(Beginning of Data to process)

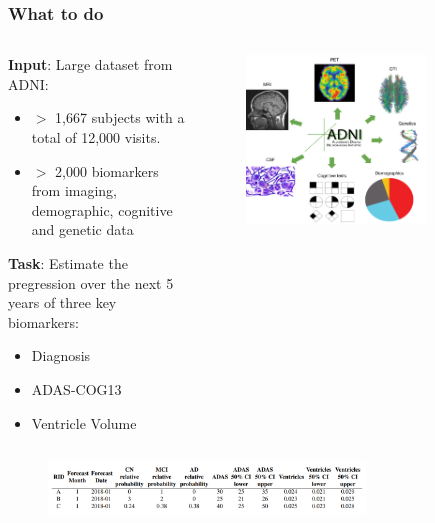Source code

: \documentclass[8pt,xcolor=table]{beamer}
\begin{document}
\begin{frame}
\frametitle{What to do}

\begin{columns}[T]
\begin{column}{.55\textwidth}
\textbf{Input}: Large dataset from ADNI:
\begin{itemize}
 \item $>$ 1,667 subjects with a total of 12,000 visits.
 \item $>$ 2,000 biomarkers from imaging, demographic, cognitive and genetic data
\end{itemize}

\vspace{8em}

\textbf{Task}: Estimate the pregression over the next 5 years of three key biomarkers:
\begin{itemize}
 \item Diagnosis   
 \item ADAS-COG13
 \item Ventricle Volume
\end{itemize}

\end{column}
\begin{column}{.45\textwidth}
\begin{figure}
 \centering
 \vspace{-2em}
\includegraphics[width=0.8\textwidth]{../tadpole_data_types}

\end{figure}

\end{column}
\end{columns}

\vspace{-6em}
\begin{figure}[H]
\includegraphics[width=0.75\textwidth,right]{forecasts_table} 
\end{figure}

\end{frame}
\end{document}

(End of Data to process)

### Requirement
The whole listing, pictures excluded, should be output exactly.

### Solution to the problem
Source code

: \documentclass[8pt,xcolor=table]{beamer}
\begin{document}
\begin{frame}
\frametitle{What to do}

\begin{columns}[T]
\begin{column}{.55\textwidth}
\textbf{Input}: Large dataset from ADNI:
\begin{itemize}
 \item $>$ 1,667 subjects with a total of 12,000 visits.
 \item $>$ 2,000 biomarkers from imaging, demographic, cognitive and genetic data
\end{itemize}

\vspace{8em}

\textbf{Task}: Estimate the pregression over the next 5 years of three key biomarkers:
\begin{itemize}
 \item Diagnosis   
 \item ADAS-COG13
 \item Ventricle Volume
\end{itemize}

\end{column}
\begin{column}{.45\textwidth}
\begin{figure}
 \centering
 \vspace{-2em}
\includegraphics[width=0.8\textwidth]{../tadpole_data_types}

\end{figure}

\end{column}
\end{columns}

\vspace{-6em}
\begin{figure}[H]
\includegraphics[width=0.75\textwidth,right]{forecasts_table} 
\end{figure}

\end{frame}
\end{document}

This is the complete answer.